I agree with the mainline defenders up to a point, but I can’t help but feel that if the “women and gays destroy churches” theory is unfounded, the “suburban sprawl” theory is not much more than an excuse. After all, there were mainline churches in the suburbs that could have absorbed the urban exodus. How then did evangelical churches siphon them away? Not only that, but nonevangelical churches grew rapidly as well. “Prosperity gospel” churches, often known as “health and wealth” churches, went from obscurity to making up to 17 percent of America’s religious landscape — and they happen to be one of the few groups evangelicals and mainliners both dislike.
So how do we interpret the data in a way that does not necessarily paint our respective denominations in a good light, but rather gets us closer to the real causes and cures for mainline decline? Look no further than capitalism. Religious capitalism.

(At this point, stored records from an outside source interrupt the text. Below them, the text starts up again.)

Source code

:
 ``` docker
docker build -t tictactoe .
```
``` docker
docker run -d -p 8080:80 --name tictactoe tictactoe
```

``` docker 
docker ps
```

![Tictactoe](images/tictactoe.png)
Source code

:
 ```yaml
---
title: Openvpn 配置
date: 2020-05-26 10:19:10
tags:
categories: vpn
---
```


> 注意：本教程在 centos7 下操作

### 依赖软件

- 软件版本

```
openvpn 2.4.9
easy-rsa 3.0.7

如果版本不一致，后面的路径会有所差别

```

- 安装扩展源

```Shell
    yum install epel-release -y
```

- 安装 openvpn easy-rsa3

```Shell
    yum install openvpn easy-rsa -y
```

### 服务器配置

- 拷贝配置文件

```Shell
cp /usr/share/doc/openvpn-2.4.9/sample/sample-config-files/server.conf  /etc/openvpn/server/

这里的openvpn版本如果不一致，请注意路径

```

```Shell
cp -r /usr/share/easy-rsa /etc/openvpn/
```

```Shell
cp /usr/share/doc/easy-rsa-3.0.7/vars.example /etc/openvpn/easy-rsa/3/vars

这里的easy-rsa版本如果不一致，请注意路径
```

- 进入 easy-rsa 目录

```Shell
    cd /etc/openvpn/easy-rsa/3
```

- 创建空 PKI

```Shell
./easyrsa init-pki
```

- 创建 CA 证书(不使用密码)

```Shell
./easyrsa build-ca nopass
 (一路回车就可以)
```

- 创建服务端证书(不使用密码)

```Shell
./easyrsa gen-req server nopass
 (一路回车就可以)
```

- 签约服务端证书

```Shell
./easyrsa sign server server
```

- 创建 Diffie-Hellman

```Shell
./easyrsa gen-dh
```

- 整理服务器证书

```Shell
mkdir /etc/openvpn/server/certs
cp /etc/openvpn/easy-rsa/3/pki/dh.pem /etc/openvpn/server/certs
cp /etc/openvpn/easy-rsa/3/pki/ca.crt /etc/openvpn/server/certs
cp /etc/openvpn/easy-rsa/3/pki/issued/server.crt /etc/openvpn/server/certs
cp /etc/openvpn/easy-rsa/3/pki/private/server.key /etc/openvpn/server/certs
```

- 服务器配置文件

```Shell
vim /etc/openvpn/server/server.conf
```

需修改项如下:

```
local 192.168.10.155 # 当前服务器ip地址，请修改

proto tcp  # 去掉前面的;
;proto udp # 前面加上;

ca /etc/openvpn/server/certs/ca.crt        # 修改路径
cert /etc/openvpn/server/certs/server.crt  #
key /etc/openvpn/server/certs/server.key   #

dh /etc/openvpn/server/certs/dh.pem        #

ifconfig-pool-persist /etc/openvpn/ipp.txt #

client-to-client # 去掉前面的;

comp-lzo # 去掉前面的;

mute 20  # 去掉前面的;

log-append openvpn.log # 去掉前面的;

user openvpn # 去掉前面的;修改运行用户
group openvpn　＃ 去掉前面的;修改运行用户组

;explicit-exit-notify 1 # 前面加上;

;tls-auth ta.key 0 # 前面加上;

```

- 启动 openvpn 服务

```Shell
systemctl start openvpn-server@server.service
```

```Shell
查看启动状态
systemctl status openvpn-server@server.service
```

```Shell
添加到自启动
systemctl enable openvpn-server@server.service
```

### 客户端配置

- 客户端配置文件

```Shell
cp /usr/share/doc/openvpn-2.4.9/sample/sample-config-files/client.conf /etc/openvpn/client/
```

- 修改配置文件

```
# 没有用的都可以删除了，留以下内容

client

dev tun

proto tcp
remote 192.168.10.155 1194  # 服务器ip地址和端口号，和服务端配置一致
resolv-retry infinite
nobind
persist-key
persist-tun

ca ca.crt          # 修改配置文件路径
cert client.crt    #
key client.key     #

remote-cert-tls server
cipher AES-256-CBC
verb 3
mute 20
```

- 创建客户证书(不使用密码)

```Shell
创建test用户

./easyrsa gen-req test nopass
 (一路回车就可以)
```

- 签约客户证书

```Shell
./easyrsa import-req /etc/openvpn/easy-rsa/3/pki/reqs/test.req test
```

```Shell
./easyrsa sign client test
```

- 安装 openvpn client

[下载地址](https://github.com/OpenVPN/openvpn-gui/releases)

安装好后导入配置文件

Suburban sprawl didn’t automatically transfer mainline worshippers into evangelical churches, but it did level the playing field. Commuting broke the reign of the “parish church” that was attended by those who lived in close proximity, and it created a new religious marketplace where Christians could easily attend any church of their choosing. The “winners” would be the churches that offered the most clear and compelling message and possessed a unique identity.
Both evangelical and health-and-wealth churches rose to the occasion. Evangelicals successfully made converts with a straightforward offer of a “personal relationship with Jesus Christ,” and the “believe in Jesus to get rich” message was understandably attractive as well.
Moreover, these churches created a unique identity around these core messages that could not be met by any other civic institutions. Presbyterians and other mainline churches, often handcuffed by an inflexible culture of tradition, intellectualism and moralism, couldn’t compete with such dynamic and personality-driven worship. Even their commitment to civil rights, a redeeming aspect of mainline churches, has yet to make the jump over to a unique identity that can’t be met by other civic and secular groups.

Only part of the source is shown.